I’m Still Standing

As I sat at my laptop on a rainy, blustery Saturday afternoon, I heard Elton John’s song ringing in my head ‘I’m Still Standing – Better Than I’ve Ever Been…. Looking like a true survivor……’ When a song randomly appears in my head, it is always a sign from Spirit to write.

THE FEMININE STAIN OF SHAME

I’m still standing, now with my head held high, but this certainly wasn’t always the case. My experience of sexual, physical and emotional abuse caused a deep sense of shame, it goes with the territory. It was like being infected with a deadly virus, a virus I call ‘the feminine stain of shame’ because it stayed with me for years and years, simmering away in my unconscious. It’s like in those moments when the abuse took place, that person’s darkness became mine, that toxic energy cast a blanket over my soul, and my feminine essence, blocking out any possibility of light. I had no concept of authentic power, because the world I inhabited, since the age of 2, was comprised of parasitic factors that had no place in the purity of the Divine Feminine.

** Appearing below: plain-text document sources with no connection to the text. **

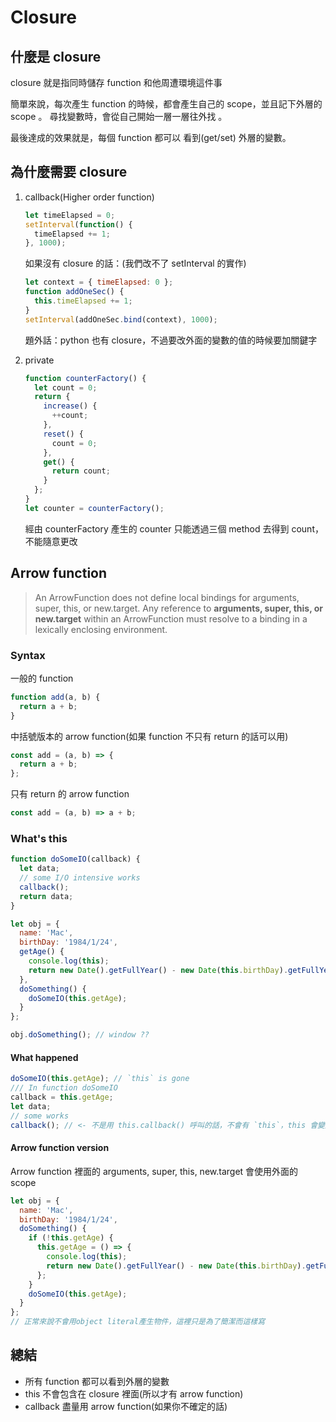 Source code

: # Closure

## 什麼是 closure

closure 就是指同時儲存 function 和他周遭環境這件事

簡單來說，每次產生 function 的時候，都會產生自己的 scope，並且記下外層的 scope 。
尋找變數時，會從自己開始一層一層往外找 。

最後達成的效果就是，每個 function 都可以 看到(get/set) 外層的變數。

## 為什麼需要 closure

1. callback(Higher order function)

   ```javascript
   let timeElapsed = 0;
   setInterval(function() {
     timeElapsed += 1;
   }, 1000);
   ```

   如果沒有 closure 的話：(我們改不了 setInterval 的實作)

   ```javascript
   let context = { timeElapsed: 0 };
   function addOneSec() {
     this.timeElapsed += 1;
   }
   setInterval(addOneSec.bind(context), 1000);
   ```

   題外話：python 也有 closure，不過要改外面的變數的值的時候要加關鍵字

2. private

   ```javascript
   function counterFactory() {
     let count = 0;
     return {
       increase() {
         ++count;
       },
       reset() {
         count = 0;
       },
       get() {
         return count;
       }
     };
   }
   let counter = counterFactory();
   ```

   經由 counterFactory 產生的 counter 只能透過三個 method 去得到 count，不能隨意更改

## Arrow function

> An ArrowFunction does not define local bindings for arguments, super, this, or new.target. Any reference to **arguments, super, this, or new.target** within an ArrowFunction must resolve to a binding in a lexically enclosing environment.

### Syntax

一般的 function

```javascript
function add(a, b) {
  return a + b;
}
```

中括號版本的 arrow function(如果 function 不只有 return 的話可以用)

```javascript
const add = (a, b) => {
  return a + b;
};
```

只有 return 的 arrow function

```javascript
const add = (a, b) => a + b;
```

### What's this

```javascript
function doSomeIO(callback) {
  let data;
  // some I/O intensive works
  callback();
  return data;
}

let obj = {
  name: 'Mac',
  birthDay: '1984/1/24',
  getAge() {
    console.log(this);
    return new Date().getFullYear() - new Date(this.birthDay).getFullYear();
  },
  doSomething() {
    doSomeIO(this.getAge);
  }
};

obj.doSomething(); // window ??
```

#### What happened

```javascript
doSomeIO(this.getAge); // `this` is gone
/// In function doSomeIO
callback = this.getAge;
let data;
// some works
callback(); // <- 不是用 this.callback() 呼叫的話，不會有 `this`，this 會變成 `window`
```

#### Arrow function version

Arrow function 裡面的 arguments, super, this, new.target 會使用外面的 scope

```javascript
let obj = {
  name: 'Mac',
  birthDay: '1984/1/24',
  doSomething() {
    if (!this.getAge) {
      this.getAge = () => {
        console.log(this);
        return new Date().getFullYear() - new Date(this.birthDay).getFullYear();
      };
    }
    doSomeIO(this.getAge);
  }
};
// 正常來說不會用object literal產生物件，這裡只是為了簡潔而這樣寫
```

## 總結

- 所有 function 都可以看到外層的變數
- this 不會包含在 closure 裡面(所以才有 arrow function)
- callback 盡量用 arrow function(如果你不確定的話)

It was a curse, that eventually, many years later became a blessing.

SEEKER OF TRUTH

It was the awareness of this darkness, and my desire to be free from it, that ultimately became the motivating factor that compelled me to seek the truth of who I am, not just as a survivor, but as a powerful woman. You could say this darkness was my gift, but it took many years before I could accept it as such. It wasn’t just emotional trauma, PTSD, anxiety, depression and fear that held me captive, it was being completely dissociated from my innate feminine nature, of not knowing that I was a part of the Divine Feminine, a Goddess in my own right, as we all are. The truth was hidden behind a veil of patriarchal control, dominance, violence and aggression. I now know it was my destiny to experience the full force of it, in various and complex ways, and then to set out on the long and arduous path of healing. For the ‘wounded healer’ it is a rite of passage.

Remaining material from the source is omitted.